Larry: I know Kalman Filters, I can now predict and update, I basically know an important prediction tool now.
Me: Can you tell me what were the assumptions we made while reading about Kalman Filter?

Larry: Assump… ? What do you mean? You only said that the Kalman Filter works with a Gaussian Only. Thats it. Isn’t it?
Me: Well, that is half right. The other important assumption that was hidden in the last article were Linear functions. So the two assumptions are-:
1. Kalman Filter will always work with Gaussian Distribution.
2. Kalman Filter will always work with Linear Functions.

Larry: Oh god! Now from where did Linear Functions come into picture?
Me: With Linear functions, I mean that the prediction and update step both will contain Linear Functions only.
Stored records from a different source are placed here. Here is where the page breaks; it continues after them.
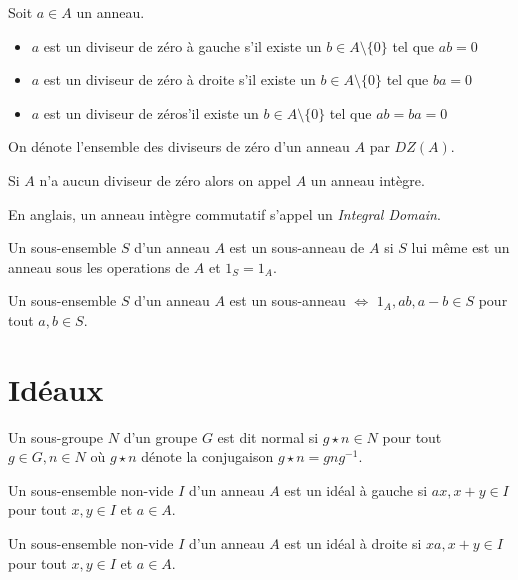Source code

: \begin{defn}
\label{def:alg:ring:intro:div0}
Soit $a\in A$ un anneau.

\begin{itemize}
\item $a$ est un diviseur de zéro à gauche s'il existe un $b\in A\setminus\{0\}$ tel que $ab=0$
\item $a$ est un diviseur de zéro à droite s'il existe un $b\in A\setminus\{0\}$ tel que $ba=0$
\item $a$ est un diviseur de zéros'il existe un $b\in A\setminus\{0\}$ tel que $ab=ba=0$
\end{itemize}

On dénote l'ensemble des diviseurs de zéro d'un anneau $A$ par $DZ(A)$.

Si $A$ n'a aucun diviseur de zéro alors on appel $A$ un anneau intègre.
\end{defn}

\begin{rmrk}
En anglais, un anneau intègre commutatif s'appel un \textit{Integral Domain}.
\end{rmrk}

\begin{defn}
Un sous-ensemble  $S$ d'un anneau $A$ est un sous-anneau de $A$ si $S$ lui même est un anneau sous les operations de $A$ et $1_S=1_A$.
\end{defn}

\begin{thm}
Un sous-ensemble $S$ d'un anneau $A$ est un sous-anneau $\iff$ $1_A,ab, a-b\in S$ pour tout $a,b\in S$.
\end{thm}

\section{Idéaux}
\label{sec:alg:ring:ideal}
\begin{rmrk}
Un sous-groupe $N$ d'un groupe $G$ est dit normal si $g\star n\in N$ pour tout $g\in G,n\in N$ où $g\star n$ dénote la  conjugaison $g\star n=gng^{-1}$.
\end{rmrk}

\begin{defn}
Un sous-ensemble non-vide $I$  d'un anneau $A$ est un idéal à gauche si $ax,x+y\in I$ pour tout $x,y\in I$ et $a\in A$.

Un sous-ensemble non-vide $I$  d'un anneau $A$ est un idéal à droite si $xa,x+y\in I$ pour tout $x,y\in I$ et $a\in A$.
\end{defn}


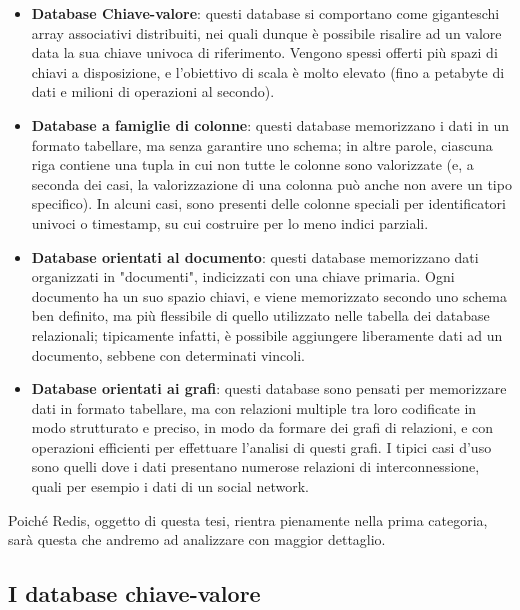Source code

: \begin{itemize}
	\medskip
	\item
	\textbf{Database Chiave-valore}: questi database si comportano come giganteschi array
	associativi distribuiti, nei quali dunque è possibile risalire ad un valore data la
	sua chiave univoca di riferimento. Vengono spessi offerti più spazi di chiavi
	a disposizione, e l'obiettivo di scala è molto elevato (fino a petabyte di dati
	e milioni di operazioni al secondo).

	\item
	\textbf{Database a famiglie di colonne}: questi database memorizzano i dati in un formato
	tabellare, ma senza garantire uno schema; in altre parole, ciascuna riga contiene
	una tupla in cui non tutte le colonne sono valorizzate (e, a seconda dei casi, la
	valorizzazione di una colonna può anche non avere un tipo specifico). In alcuni
	casi, sono presenti delle colonne speciali per identificatori univoci o timestamp,
	su cui costruire per lo meno indici parziali.

	\item
	\textbf{Database orientati al documento}: questi database memorizzano dati organizzati in
	"documenti", indicizzati con una chiave primaria. Ogni documento ha un suo spazio
	chiavi, e viene memorizzato secondo uno schema ben definito, ma più flessibile
	di quello utilizzato nelle tabella dei database relazionali; tipicamente infatti,
	è possibile aggiungere liberamente dati ad un documento, sebbene con determinati
	vincoli.

	\item
	\textbf{Database orientati ai grafi}: questi database sono pensati per memorizzare dati
	in formato tabellare, ma con relazioni multiple tra loro codificate in modo
	strutturato e preciso, in modo da formare dei grafi di relazioni, e con operazioni
	efficienti per effettuare l'analisi di questi grafi. I tipici casi d'uso sono
	quelli dove i dati presentano numerose relazioni di interconnessione, quali per
	esempio i dati di un social network.
\end{itemize}

Poiché Redis, oggetto di questa tesi, rientra pienamente nella prima categoria, sarà
questa che andremo ad analizzare con maggior dettaglio.


\subsection{I database chiave-valore}

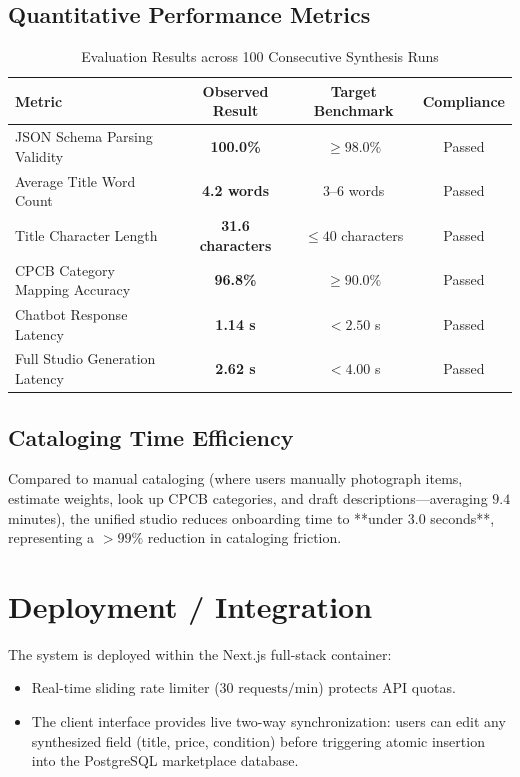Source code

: \documentclass[12pt,a4paper]{article}
\begin{document}
\subsection{Quantitative Performance Metrics}
\begin{table}[H]
\centering
\caption{Evaluation Results across 100 Consecutive Synthesis Runs}
\label{tab:genai_results}
\begin{tabular}{lccc}
\toprule
\textbf{Metric} & \textbf{Observed Result} & \textbf{Target Benchmark} & \textbf{Compliance} \\
\midrule
JSON Schema Parsing Validity & \textbf{100.0\%} & $\ge 98.0\%$ & Passed \\
Average Title Word Count & \textbf{4.2 words} & $3\text{--}6$ words & Passed \\
Title Character Length & \textbf{31.6 characters} & $\le 40$ characters & Passed \\
CPCB Category Mapping Accuracy & \textbf{96.8\%} & $\ge 90.0\%$ & Passed \\
Chatbot Response Latency & \textbf{1.14 s} & $< 2.50$ s & Passed \\
Full Studio Generation Latency & \textbf{2.62 s} & $< 4.00$ s & Passed \\
\bottomrule
\end{tabular}
\end{table}

\subsection{Cataloging Time Efficiency}
Compared to manual cataloging (where users manually photograph items, estimate weights, look up CPCB categories, and draft descriptions—averaging $9.4$ minutes), the unified studio reduces onboarding time to **under 3.0 seconds**, representing a $>99\%$ reduction in cataloging friction.

\section{Deployment / Integration}
The system is deployed within the Next.js full-stack container:
\begin{itemize}
    \item Real-time sliding rate limiter ($30\text{ requests/min}$) protects API quotas.
    \item The client interface provides live two-way synchronization: users can edit any synthesized field (title, price, condition) before triggering atomic insertion into the PostgreSQL marketplace database.
\end{itemize}
\end{document}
They were already there if you closely watch all the equations.

A linear function somewhat looks like this:

Figure 1. Linear Function. (Source)

On the other hand a non linear functions looks like this:

Figure 2. Non Linear Function. (Source)

So observing from these figures, an equation of a straight line is a linear function while a cos function is a non linear function.

Larry: Yup, that is ok. We do not have any angles in our equations, so they appear to be linear only. Then what is the problem now with KF?
Me: Most real world problems involve non linear functions. In most cases, the system is looking into some direction and taking measurement in another direction. This involves angles and sine, cosine functions which are non linear functions which then lead to problems.

Larry: Hmm, but still how does non linear function create problems?
Me: If you feed a Gaussian with a linear function then the output is also a Gaussian

Figure 3. Gaussian + Linear Function = Gaussian (Source)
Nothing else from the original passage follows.